Affaire Duha­mel : des réseaux de pou­voir ? Vraiment ?

Affaire Duha­mel : des réseaux de pou­voir ? Vraiment ?

« Oli­vier Duha­mel a démis­sion­né de toutes ses fonc­tions, et, sou­dai­ne­ment, les médias s’aperçoivent qu’il en exer­çait d’innombrables. Un tel cumul ne déran­geait pour­tant per­sonne jusqu’à pré­sent. Pas plus que les « ami­tiés » qui se lient depuis des décen­nies dans des sphères où toute pen­sée diver­gente vaut pro­cès en illé­gi­ti­mi­té », affirme Nata­cha Polony.

Même les moquettes moel­leuses des palais de la Répu­blique peinent à étouf­fer les pié­ti­ne­ments agi­tés de ce petit monde qui, tout à coup, s’affole parce qu’un de ses plus émi­nents repré­sen­tants vient d’être pré­ci­pi­té de la roche Tar­péienne.
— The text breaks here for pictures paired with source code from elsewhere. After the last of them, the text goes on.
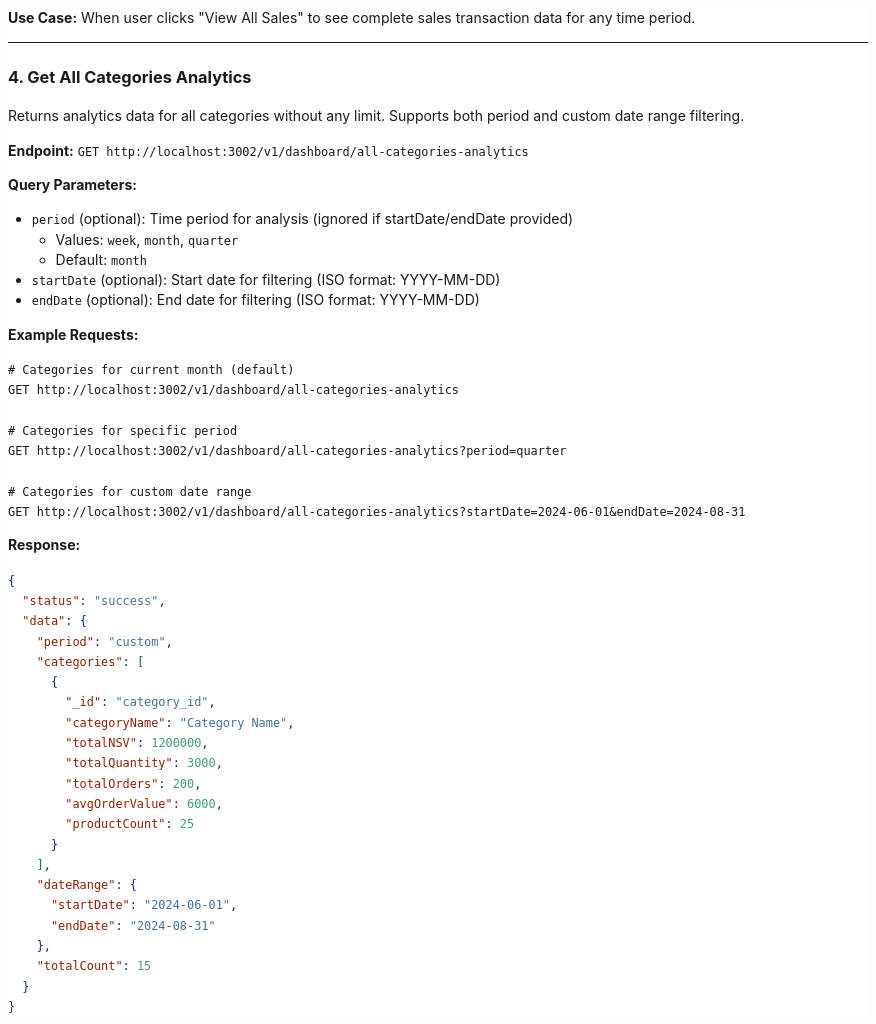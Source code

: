 **Use Case:** When user clicks "View All Sales" to see complete sales transaction data for any time period.

---

### 4. Get All Categories Analytics
Returns analytics data for all categories without any limit. Supports both period and custom date range filtering.

**Endpoint:** `GET http://localhost:3002/v1/dashboard/all-categories-analytics`

**Query Parameters:**
- `period` (optional): Time period for analysis (ignored if startDate/endDate provided)
  - Values: `week`, `month`, `quarter`
  - Default: `month`
- `startDate` (optional): Start date for filtering (ISO format: YYYY-MM-DD)
- `endDate` (optional): End date for filtering (ISO format: YYYY-MM-DD)

**Example Requests:**
```
# Categories for current month (default)
GET http://localhost:3002/v1/dashboard/all-categories-analytics

# Categories for specific period
GET http://localhost:3002/v1/dashboard/all-categories-analytics?period=quarter

# Categories for custom date range
GET http://localhost:3002/v1/dashboard/all-categories-analytics?startDate=2024-06-01&endDate=2024-08-31
```

**Response:**
```json
{
  "status": "success",
  "data": {
    "period": "custom",
    "categories": [
      {
        "_id": "category_id",
        "categoryName": "Category Name",
        "totalNSV": 1200000,
        "totalQuantity": 3000,
        "totalOrders": 200,
        "avgOrderValue": 6000,
        "productCount": 25
      }
    ],
    "dateRange": {
      "startDate": "2024-06-01",
      "endDate": "2024-08-31"
    },
    "totalCount": 15
  }
}
```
Oli­vier Duha­mel a démis­sion­né de toutes ses fonc­tions, et, sou­dai­ne­ment, les médias s’aperçoivent qu’il en exer­çait d’innombrables. Un tel cumul ne déran­geait pour­tant per­sonne jusqu’à pré­sent. Pas plus que les « ami­tiés » qui se lient depuis des décen­nies dans des sphères où toute pen­sée diver­gente vaut pro­cès en illé­gi­ti­mi­té. La dénon­cia­tion des réseaux de pou­voir et de l’endogamie entre haute admi­nis­tra­tion, diri­geants poli­tiques, patrons du CAC 40 et milieux d’affaires se voyait même taxée de com­plo­tisme, nou­velle déno­mi­na­tion de la « dérive fasciste ».